*** Opening of RAW DATA ***
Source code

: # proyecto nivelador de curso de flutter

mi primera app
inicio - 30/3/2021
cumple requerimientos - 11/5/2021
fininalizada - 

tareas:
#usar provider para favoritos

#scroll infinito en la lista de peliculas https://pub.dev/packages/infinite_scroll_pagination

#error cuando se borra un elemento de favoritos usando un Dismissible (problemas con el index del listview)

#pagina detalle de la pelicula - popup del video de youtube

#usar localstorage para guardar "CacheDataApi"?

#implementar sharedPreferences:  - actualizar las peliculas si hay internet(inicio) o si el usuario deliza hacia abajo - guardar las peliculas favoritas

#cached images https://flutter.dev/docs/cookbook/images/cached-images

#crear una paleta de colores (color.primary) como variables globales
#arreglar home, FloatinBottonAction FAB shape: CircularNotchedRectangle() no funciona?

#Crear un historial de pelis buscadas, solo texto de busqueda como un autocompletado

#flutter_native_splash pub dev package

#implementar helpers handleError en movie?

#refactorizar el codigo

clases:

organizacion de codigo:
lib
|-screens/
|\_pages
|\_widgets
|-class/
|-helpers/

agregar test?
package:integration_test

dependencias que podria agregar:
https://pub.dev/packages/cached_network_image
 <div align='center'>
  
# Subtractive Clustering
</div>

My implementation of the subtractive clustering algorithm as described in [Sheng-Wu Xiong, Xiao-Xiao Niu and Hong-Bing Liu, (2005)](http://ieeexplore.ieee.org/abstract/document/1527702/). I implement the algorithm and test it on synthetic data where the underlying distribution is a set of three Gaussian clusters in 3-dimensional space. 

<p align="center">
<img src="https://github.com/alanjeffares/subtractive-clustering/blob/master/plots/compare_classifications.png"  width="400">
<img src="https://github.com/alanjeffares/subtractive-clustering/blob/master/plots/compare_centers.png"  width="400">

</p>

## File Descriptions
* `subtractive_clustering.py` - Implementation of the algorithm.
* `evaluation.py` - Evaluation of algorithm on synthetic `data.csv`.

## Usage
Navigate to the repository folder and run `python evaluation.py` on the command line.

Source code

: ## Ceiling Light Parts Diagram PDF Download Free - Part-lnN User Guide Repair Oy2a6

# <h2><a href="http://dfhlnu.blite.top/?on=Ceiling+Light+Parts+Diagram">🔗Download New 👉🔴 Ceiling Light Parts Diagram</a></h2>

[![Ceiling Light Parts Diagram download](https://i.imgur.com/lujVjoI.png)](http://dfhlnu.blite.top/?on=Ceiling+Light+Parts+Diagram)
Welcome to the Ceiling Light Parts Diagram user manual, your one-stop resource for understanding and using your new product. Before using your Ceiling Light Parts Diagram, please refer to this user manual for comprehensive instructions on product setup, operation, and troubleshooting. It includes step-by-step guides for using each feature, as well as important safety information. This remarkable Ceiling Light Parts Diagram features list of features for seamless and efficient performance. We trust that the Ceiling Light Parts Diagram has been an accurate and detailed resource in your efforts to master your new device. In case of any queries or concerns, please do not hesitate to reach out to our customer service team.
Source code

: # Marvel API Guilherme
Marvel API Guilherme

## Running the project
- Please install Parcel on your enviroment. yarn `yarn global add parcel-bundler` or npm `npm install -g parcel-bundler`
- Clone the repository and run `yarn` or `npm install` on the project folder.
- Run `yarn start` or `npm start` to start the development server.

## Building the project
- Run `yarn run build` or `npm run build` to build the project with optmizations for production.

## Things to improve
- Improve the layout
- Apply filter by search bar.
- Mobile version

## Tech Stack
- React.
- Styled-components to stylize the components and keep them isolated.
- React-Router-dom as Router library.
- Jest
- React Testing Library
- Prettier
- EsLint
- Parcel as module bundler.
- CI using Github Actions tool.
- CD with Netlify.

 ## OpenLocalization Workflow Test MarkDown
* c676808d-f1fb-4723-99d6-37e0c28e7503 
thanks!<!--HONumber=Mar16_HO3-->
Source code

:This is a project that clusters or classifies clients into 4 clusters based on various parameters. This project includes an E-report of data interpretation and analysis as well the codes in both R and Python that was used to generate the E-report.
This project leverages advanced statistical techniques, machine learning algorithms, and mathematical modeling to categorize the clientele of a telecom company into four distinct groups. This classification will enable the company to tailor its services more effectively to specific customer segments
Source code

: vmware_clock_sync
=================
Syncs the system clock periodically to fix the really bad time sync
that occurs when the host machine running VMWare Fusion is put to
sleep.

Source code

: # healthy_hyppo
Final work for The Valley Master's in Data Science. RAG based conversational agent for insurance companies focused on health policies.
*** Close of RAW DATA ***
— EXERCISE GOAL —
Please repeat the entries above exactly as they read.

— OUTPUT OF THE TASK —
Source code

: # proyecto nivelador de curso de flutter

mi primera app
inicio - 30/3/2021
cumple requerimientos - 11/5/2021
fininalizada - 

tareas:
#usar provider para favoritos

#scroll infinito en la lista de peliculas https://pub.dev/packages/infinite_scroll_pagination

#error cuando se borra un elemento de favoritos usando un Dismissible (problemas con el index del listview)

#pagina detalle de la pelicula - popup del video de youtube

#usar localstorage para guardar "CacheDataApi"?

#implementar sharedPreferences:  - actualizar las peliculas si hay internet(inicio) o si el usuario deliza hacia abajo - guardar las peliculas favoritas

#cached images https://flutter.dev/docs/cookbook/images/cached-images

#crear una paleta de colores (color.primary) como variables globales
#arreglar home, FloatinBottonAction FAB shape: CircularNotchedRectangle() no funciona?

#Crear un historial de pelis buscadas, solo texto de busqueda como un autocompletado

#flutter_native_splash pub dev package

#implementar helpers handleError en movie?

#refactorizar el codigo

clases:

organizacion de codigo:
lib
|-screens/
|\_pages
|\_widgets
|-class/
|-helpers/

agregar test?
package:integration_test

dependencias que podria agregar:
https://pub.dev/packages/cached_network_image
 <div align='center'>
  
# Subtractive Clustering
</div>

My implementation of the subtractive clustering algorithm as described in [Sheng-Wu Xiong, Xiao-Xiao Niu and Hong-Bing Liu, (2005)](http://ieeexplore.ieee.org/abstract/document/1527702/). I implement the algorithm and test it on synthetic data where the underlying distribution is a set of three Gaussian clusters in 3-dimensional space. 

<p align="center">
<img src="https://github.com/alanjeffares/subtractive-clustering/blob/master/plots/compare_classifications.png"  width="400">
<img src="https://github.com/alanjeffares/subtractive-clustering/blob/master/plots/compare_centers.png"  width="400">

</p>

## File Descriptions
* `subtractive_clustering.py` - Implementation of the algorithm.
* `evaluation.py` - Evaluation of algorithm on synthetic `data.csv`.

## Usage
Navigate to the repository folder and run `python evaluation.py` on the command line.

Source code

: ## Ceiling Light Parts Diagram PDF Download Free - Part-lnN User Guide Repair Oy2a6

# <h2><a href="http://dfhlnu.blite.top/?on=Ceiling+Light+Parts+Diagram">🔗Download New 👉🔴 Ceiling Light Parts Diagram</a></h2>

[![Ceiling Light Parts Diagram download](https://i.imgur.com/lujVjoI.png)](http://dfhlnu.blite.top/?on=Ceiling+Light+Parts+Diagram)
Welcome to the Ceiling Light Parts Diagram user manual, your one-stop resource for understanding and using your new product. Before using your Ceiling Light Parts Diagram, please refer to this user manual for comprehensive instructions on product setup, operation, and troubleshooting. It includes step-by-step guides for using each feature, as well as important safety information. This remarkable Ceiling Light Parts Diagram features list of features for seamless and efficient performance. We trust that the Ceiling Light Parts Diagram has been an accurate and detailed resource in your efforts to master your new device. In case of any queries or concerns, please do not hesitate to reach out to our customer service team.
Source code

: # Marvel API Guilherme
Marvel API Guilherme

## Running the project
- Please install Parcel on your enviroment. yarn `yarn global add parcel-bundler` or npm `npm install -g parcel-bundler`
- Clone the repository and run `yarn` or `npm install` on the project folder.
- Run `yarn start` or `npm start` to start the development server.

## Building the project
- Run `yarn run build` or `npm run build` to build the project with optmizations for production.

## Things to improve
- Improve the layout
- Apply filter by search bar.
- Mobile version

## Tech Stack
- React.
- Styled-components to stylize the components and keep them isolated.
- React-Router-dom as Router library.
- Jest
- React Testing Library
- Prettier
- EsLint
- Parcel as module bundler.
- CI using Github Actions tool.
- CD with Netlify.

 ## OpenLocalization Workflow Test MarkDown
* c676808d-f1fb-4723-99d6-37e0c28e7503 
thanks!<!--HONumber=Mar16_HO3-->
Source code

:This is a project that clusters or classifies clients into 4 clusters based on various parameters. This project includes an E-report of data interpretation and analysis as well the codes in both R and Python that was used to generate the E-report.
This project leverages advanced statistical techniques, machine learning algorithms, and mathematical modeling to categorize the clientele of a telecom company into four distinct groups. This classification will enable the company to tailor its services more effectively to specific customer segments
Source code

: vmware_clock_sync
=================
Syncs the system clock periodically to fix the really bad time sync
that occurs when the host machine running VMWare Fusion is put to
sleep.

Source code

: # healthy_hyppo
Final work for The Valley Master's in Data Science. RAG based conversational agent for insurance companies focused on health policies.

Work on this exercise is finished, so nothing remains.